Mr. Hart also has a twitter page, under his own name, illustrated below with his permission.
(Aside – see that pinned tweet? After all the GamerGate ugliness the last few weeks, I recommend you go there. Check out his blog on The Christian Century. I found it simultaneously thought provoking and uplifting. I say this as someone who hasn’t been inside a church in decades.)
If you want to have a first-hand sense of the depths to which some people who support GamerGate will stoop, read the Tyree Washington twitter timeline, and then read the timeline of Mr. Hart. The cartoonish caricature composed under the name “Tyree Washington” is shameful, especially when compared to the intelligent, thoughtful and upstanding man whose image someone supporting GamerGate chose to appropriate.
Supporters of GamerGate say that they are interested in integrity in journalism? That they have nothing to do with sexism or racism? Or harassment? “Tyree Washington” lays all those arguments to waste. Shame on all those who support GamerGate. Step away from the depravity, the toxic history, and the current behavior associated with GamerGate so that real conversation can occur about ethics, journalism, transparency, and the role of women and people of color in gaming and technology.
October 20, 2014 Update: Mr.

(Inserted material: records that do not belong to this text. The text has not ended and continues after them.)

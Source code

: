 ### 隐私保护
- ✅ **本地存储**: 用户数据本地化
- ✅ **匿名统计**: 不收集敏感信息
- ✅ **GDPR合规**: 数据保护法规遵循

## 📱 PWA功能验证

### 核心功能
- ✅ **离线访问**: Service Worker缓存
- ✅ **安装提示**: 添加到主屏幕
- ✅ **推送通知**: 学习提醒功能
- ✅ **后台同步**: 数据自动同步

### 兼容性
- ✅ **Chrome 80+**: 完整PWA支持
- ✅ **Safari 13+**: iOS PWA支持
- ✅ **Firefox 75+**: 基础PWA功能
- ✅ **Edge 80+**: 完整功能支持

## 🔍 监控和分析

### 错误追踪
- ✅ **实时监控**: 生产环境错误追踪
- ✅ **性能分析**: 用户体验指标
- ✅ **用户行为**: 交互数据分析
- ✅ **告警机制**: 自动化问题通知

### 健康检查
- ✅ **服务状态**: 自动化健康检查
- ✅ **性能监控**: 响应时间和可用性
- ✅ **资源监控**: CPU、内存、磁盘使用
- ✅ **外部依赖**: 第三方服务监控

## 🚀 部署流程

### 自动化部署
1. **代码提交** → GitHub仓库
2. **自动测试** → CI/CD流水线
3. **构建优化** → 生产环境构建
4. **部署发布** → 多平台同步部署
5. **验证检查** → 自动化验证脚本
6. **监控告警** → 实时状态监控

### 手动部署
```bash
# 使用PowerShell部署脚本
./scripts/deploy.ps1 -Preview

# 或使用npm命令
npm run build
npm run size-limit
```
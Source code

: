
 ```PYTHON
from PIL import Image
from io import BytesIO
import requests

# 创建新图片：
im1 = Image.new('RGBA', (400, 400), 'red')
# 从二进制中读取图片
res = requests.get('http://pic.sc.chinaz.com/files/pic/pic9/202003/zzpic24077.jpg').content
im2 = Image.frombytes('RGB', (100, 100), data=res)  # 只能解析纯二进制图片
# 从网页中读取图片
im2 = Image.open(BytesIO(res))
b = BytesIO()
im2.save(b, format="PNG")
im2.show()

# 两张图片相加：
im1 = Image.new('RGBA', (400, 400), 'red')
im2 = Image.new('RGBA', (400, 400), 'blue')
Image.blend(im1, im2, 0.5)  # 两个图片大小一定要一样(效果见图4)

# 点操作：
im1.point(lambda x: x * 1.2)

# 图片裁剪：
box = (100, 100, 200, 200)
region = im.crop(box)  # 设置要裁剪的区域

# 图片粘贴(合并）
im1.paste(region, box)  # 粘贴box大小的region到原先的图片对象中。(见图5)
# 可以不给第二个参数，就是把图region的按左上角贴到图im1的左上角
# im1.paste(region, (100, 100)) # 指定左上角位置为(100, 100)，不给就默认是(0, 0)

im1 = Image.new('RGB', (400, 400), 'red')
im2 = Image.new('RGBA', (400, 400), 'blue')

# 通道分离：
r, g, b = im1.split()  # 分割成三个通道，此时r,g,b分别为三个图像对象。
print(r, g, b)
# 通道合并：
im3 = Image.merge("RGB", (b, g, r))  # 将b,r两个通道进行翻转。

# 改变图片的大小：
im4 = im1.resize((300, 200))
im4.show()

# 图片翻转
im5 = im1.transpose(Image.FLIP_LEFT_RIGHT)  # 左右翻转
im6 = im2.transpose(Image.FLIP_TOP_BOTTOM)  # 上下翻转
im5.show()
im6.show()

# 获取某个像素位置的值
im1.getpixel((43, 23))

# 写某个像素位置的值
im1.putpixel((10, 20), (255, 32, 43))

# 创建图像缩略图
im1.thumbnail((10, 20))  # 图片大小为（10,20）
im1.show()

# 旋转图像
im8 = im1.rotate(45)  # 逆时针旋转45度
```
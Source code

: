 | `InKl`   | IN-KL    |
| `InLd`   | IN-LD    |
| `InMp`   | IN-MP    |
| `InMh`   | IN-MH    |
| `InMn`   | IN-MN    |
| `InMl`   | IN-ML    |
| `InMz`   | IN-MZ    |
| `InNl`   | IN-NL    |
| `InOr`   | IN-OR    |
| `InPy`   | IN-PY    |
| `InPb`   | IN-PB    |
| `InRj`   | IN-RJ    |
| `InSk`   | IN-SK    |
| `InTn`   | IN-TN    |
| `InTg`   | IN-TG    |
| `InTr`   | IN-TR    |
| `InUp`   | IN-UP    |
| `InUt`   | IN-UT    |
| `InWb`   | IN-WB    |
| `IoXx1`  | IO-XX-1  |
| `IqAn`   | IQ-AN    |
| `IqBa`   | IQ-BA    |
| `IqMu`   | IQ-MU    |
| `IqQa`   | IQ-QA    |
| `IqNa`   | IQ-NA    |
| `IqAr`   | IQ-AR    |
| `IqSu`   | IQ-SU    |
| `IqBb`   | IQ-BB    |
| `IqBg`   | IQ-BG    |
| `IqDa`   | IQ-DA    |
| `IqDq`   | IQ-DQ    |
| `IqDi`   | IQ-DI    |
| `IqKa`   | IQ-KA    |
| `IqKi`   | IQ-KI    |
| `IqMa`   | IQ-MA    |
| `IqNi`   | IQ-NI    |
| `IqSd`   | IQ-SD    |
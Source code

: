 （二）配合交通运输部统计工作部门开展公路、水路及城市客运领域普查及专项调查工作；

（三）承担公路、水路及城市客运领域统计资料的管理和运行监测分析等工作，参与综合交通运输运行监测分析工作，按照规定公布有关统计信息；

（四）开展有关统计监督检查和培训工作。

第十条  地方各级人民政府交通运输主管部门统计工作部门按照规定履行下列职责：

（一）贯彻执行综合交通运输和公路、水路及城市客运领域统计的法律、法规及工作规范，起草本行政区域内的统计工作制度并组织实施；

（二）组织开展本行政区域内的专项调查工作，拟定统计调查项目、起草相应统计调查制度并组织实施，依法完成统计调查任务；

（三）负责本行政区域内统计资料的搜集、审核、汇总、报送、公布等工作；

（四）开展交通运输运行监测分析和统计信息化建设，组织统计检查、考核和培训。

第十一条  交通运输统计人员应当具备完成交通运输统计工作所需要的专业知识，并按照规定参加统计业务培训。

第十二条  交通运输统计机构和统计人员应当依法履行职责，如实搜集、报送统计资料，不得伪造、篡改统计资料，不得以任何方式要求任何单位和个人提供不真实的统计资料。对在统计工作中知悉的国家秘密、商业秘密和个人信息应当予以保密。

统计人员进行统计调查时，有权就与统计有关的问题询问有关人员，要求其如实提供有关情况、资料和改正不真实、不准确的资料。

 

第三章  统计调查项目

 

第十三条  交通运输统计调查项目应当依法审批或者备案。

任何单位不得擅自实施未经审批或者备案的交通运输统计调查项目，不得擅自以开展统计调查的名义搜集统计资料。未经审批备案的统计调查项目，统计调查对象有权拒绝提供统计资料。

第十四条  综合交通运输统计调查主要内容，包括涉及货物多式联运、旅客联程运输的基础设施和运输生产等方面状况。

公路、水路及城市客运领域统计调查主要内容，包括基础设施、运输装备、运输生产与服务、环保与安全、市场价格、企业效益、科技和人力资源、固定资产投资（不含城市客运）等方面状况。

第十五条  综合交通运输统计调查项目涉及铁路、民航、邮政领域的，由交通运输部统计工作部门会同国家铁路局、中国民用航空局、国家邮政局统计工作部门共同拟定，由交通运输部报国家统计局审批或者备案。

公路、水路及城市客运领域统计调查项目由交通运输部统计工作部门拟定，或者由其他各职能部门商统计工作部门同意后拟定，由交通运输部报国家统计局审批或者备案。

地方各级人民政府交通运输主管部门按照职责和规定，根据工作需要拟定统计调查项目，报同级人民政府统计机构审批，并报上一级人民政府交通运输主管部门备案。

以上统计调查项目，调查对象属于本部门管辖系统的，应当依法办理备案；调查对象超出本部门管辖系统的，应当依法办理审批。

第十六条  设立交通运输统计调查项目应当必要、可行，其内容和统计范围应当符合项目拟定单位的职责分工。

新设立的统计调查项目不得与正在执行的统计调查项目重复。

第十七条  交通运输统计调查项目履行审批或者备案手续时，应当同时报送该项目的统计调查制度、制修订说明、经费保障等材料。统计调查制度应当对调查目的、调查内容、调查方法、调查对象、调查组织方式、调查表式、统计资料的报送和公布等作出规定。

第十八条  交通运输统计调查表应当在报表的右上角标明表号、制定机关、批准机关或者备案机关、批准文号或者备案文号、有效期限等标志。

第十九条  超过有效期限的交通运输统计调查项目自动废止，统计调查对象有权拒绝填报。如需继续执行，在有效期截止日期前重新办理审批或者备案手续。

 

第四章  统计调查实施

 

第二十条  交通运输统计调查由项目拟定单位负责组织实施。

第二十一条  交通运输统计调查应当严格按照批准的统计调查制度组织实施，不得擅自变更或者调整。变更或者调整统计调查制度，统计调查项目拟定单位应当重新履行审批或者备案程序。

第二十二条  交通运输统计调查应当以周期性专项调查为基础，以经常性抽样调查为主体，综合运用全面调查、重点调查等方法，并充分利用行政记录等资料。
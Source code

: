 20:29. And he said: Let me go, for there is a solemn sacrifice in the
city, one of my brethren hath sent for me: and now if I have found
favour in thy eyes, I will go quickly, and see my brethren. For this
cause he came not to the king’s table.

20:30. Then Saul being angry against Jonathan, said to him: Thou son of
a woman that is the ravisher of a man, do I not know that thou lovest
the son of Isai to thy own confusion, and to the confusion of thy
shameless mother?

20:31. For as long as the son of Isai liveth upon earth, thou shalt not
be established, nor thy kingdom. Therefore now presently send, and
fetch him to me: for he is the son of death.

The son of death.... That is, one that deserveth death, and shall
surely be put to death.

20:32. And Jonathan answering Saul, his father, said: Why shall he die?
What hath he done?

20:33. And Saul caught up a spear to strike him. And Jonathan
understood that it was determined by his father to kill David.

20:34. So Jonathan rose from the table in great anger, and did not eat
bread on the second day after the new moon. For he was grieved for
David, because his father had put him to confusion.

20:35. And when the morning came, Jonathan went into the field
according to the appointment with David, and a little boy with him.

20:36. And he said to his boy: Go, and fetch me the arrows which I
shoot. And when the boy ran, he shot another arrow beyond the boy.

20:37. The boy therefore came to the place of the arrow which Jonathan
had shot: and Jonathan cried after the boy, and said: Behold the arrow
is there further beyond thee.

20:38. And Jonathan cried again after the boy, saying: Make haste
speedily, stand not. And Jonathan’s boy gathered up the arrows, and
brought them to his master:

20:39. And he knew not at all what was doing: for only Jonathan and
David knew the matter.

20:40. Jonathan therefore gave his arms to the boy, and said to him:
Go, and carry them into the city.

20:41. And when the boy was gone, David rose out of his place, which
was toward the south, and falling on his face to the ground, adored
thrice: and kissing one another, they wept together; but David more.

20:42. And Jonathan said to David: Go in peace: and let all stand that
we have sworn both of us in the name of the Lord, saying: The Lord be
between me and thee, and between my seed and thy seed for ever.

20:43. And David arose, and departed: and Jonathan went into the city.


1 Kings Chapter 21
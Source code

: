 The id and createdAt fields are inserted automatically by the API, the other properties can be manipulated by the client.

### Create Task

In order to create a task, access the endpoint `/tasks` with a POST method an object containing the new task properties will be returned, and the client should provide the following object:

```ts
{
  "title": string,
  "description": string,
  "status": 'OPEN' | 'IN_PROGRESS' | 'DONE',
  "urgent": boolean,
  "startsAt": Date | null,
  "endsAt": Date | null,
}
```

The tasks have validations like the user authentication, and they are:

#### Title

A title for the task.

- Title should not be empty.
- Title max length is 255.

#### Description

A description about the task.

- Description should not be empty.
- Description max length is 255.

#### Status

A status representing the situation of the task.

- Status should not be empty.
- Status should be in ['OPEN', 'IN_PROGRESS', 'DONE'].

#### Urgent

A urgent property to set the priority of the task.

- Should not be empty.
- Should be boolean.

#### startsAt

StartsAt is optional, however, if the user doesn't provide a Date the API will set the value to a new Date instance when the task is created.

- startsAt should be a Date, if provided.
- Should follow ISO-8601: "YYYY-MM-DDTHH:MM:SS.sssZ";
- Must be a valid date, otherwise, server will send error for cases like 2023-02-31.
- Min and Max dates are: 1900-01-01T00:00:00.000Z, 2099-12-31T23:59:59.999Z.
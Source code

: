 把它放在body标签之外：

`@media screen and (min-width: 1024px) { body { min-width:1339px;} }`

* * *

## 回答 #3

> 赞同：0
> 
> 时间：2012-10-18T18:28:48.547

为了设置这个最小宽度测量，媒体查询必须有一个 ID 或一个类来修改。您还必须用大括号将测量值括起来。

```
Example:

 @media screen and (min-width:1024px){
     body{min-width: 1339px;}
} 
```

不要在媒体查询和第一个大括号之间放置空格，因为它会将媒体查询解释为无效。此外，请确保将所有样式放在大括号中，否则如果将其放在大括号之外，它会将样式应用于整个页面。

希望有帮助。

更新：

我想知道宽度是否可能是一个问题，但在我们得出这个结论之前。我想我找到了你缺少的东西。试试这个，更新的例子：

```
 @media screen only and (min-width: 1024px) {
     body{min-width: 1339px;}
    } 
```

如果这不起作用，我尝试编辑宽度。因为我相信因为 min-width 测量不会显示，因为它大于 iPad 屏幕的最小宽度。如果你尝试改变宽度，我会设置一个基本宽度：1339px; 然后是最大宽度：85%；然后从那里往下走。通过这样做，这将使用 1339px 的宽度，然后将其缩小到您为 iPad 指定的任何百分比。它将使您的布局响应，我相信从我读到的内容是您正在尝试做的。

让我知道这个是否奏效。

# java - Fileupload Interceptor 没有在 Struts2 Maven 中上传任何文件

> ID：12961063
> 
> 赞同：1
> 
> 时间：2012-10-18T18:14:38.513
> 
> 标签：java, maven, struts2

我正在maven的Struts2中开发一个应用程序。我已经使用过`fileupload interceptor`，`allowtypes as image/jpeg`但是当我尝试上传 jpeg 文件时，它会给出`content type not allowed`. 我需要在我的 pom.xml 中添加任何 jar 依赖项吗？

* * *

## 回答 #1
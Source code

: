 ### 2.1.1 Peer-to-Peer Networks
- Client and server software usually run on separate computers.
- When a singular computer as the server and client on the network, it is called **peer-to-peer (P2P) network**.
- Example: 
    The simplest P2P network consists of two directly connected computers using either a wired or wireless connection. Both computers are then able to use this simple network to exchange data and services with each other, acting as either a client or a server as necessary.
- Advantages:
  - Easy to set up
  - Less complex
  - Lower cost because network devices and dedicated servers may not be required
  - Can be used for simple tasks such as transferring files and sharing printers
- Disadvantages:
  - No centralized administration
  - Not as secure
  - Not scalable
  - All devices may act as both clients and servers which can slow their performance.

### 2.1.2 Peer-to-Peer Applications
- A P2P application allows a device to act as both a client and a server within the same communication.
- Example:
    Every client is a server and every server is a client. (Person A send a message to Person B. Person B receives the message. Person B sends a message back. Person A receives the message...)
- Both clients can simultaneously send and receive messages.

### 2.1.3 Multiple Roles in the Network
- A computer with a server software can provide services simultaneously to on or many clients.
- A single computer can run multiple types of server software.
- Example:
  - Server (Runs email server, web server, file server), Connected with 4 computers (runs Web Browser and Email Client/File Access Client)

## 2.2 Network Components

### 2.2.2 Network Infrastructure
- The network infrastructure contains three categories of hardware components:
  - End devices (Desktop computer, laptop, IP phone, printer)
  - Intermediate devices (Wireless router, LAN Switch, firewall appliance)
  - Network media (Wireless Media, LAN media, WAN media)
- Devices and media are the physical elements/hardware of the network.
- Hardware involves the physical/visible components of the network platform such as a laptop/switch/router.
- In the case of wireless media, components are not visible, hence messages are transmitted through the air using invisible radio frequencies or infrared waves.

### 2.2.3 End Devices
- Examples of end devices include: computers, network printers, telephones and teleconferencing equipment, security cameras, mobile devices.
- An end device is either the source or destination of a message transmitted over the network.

Hart asked @Africa_Mission to remove the stolen picture from the profile, which @Africa_Mission has done. @Africa_Mission has replaced the profile photo with a celebrity photo. Briefly, he continued to use Mr. Hart’s photo in his posts but has subsequently deleted those posts when they were identified to him. Also, happily, @Africa_Mission has also deleted many of the most egregious posts that were on the account when I discovered it; sadly he has added new ones.
February 26, 2015 Update: I am happy that critics of GamerGate have found this article useful in pointing out that while there are no doubt actual people of varied color, gender, and orientation who supported GamerGate, sock puppet accounts were indeed created and used to attempt to show substantially greater support by those groups. I trace back these citations periodically, and have been amused at some of the GamerGater comments in response to my outing this particular puppet. In light of some of these reactions, I thought it would be good to add an update.
Once @Africa__Mission got called out, and was asked to cease and desist by the person whose picture he appropriated for his account, he eventually deleted all but two of his posts and changed his background and profile. I had originally debated adding screencaps of some of his more egregious posts, but decided that since he had essentially stopped using the account to portray a fictitious black male supporting GamerGate, I chose not to include his posting history.
What I have found amusing is that some GamerGaters looked at the now defunct account with its user name “Im a sock puppet” and assumed that was how I figured it out. The supporters of GamerGate have often not been very good at creating inauthentic sock puppet accounts. Certainly @Africa__Mission was not very good at it. But even I can give him credit that he didn’t use “Im a sock puppet” as his original user name. Thanks GamerGaters for the laugh!